Wir kriegen (...) sehr berührende Reaktionen und auch Schilderungen, warum die Menschen so gerne kommen und wiederkehren. Das gibt auch sehr viel Kraft und Energie.
Gregor Siegmund, Mitinitiator von "Rostock singt"

Überwältigendes Feedback

Natürlich gäbe es manchmal Kritik, wie z.B. dass mehr Lieder mit deutschsprachigen Texten gesungen werden sollten, andere Genres oder mehr Songs an einem Abend, berichtet Gregor Siegmund.
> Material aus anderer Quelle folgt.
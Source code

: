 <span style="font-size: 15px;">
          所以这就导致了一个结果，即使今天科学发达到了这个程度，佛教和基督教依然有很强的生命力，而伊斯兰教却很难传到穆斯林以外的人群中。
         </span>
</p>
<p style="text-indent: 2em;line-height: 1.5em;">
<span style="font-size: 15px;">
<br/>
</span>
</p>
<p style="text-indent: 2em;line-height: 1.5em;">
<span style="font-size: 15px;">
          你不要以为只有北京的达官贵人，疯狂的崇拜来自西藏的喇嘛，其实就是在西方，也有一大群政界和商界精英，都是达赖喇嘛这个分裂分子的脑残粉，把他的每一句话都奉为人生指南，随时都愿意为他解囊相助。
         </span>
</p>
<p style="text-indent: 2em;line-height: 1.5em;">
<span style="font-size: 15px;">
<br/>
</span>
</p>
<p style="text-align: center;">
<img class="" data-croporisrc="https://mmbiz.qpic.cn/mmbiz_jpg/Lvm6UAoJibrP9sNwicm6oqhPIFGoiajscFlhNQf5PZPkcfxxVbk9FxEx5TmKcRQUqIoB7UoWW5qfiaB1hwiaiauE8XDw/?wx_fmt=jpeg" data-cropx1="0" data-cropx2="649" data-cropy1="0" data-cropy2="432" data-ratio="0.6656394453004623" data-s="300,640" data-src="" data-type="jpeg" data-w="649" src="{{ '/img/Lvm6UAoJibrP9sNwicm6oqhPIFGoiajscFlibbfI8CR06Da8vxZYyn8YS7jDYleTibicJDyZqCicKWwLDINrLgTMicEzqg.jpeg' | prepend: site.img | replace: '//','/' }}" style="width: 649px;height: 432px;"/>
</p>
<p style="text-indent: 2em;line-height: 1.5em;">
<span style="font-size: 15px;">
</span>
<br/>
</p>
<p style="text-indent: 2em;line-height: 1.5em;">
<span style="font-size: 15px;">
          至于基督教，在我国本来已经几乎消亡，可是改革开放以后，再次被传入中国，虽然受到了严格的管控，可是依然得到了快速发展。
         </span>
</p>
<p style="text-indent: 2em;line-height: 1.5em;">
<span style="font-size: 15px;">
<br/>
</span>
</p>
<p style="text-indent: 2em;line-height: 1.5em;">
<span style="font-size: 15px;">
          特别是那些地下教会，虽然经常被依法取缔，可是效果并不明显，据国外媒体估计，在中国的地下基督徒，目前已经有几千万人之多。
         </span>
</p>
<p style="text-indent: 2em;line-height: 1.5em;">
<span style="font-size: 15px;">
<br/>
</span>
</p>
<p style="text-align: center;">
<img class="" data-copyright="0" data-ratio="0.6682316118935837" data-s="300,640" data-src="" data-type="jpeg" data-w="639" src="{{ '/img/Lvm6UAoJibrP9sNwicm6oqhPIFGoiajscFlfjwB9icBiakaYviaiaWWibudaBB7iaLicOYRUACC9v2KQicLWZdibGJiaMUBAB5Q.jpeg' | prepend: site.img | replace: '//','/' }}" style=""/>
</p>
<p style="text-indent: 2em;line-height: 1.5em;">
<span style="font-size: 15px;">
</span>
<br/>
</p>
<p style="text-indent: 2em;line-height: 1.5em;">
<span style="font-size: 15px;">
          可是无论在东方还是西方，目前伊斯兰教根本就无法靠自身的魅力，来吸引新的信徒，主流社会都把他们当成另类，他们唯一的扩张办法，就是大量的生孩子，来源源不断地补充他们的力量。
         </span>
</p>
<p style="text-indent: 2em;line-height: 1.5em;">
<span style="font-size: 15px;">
Doch es überwiegt das positive Feedback: "Wir kriegen per Email, in den Feedbackzetteln oder auch vor Ort sehr berührende Reaktionen und auch Schilderungen, warum die Menschen so gerne kommen und wiederkehren. Das gibt auch sehr viel Kraft und Energie, das Projekt immer weiterzuführen, auch mit allen Hindernissen, die es gerade in den letzten Jahren immer wieder gab", so Gregor Siegmund. Ein Einsatz, der sich lohnt und viele Menschen glücklich macht. Denn wie schon das Motto von "Rosi" aussagt: "Singen macht glücklich. Falsch singen auch."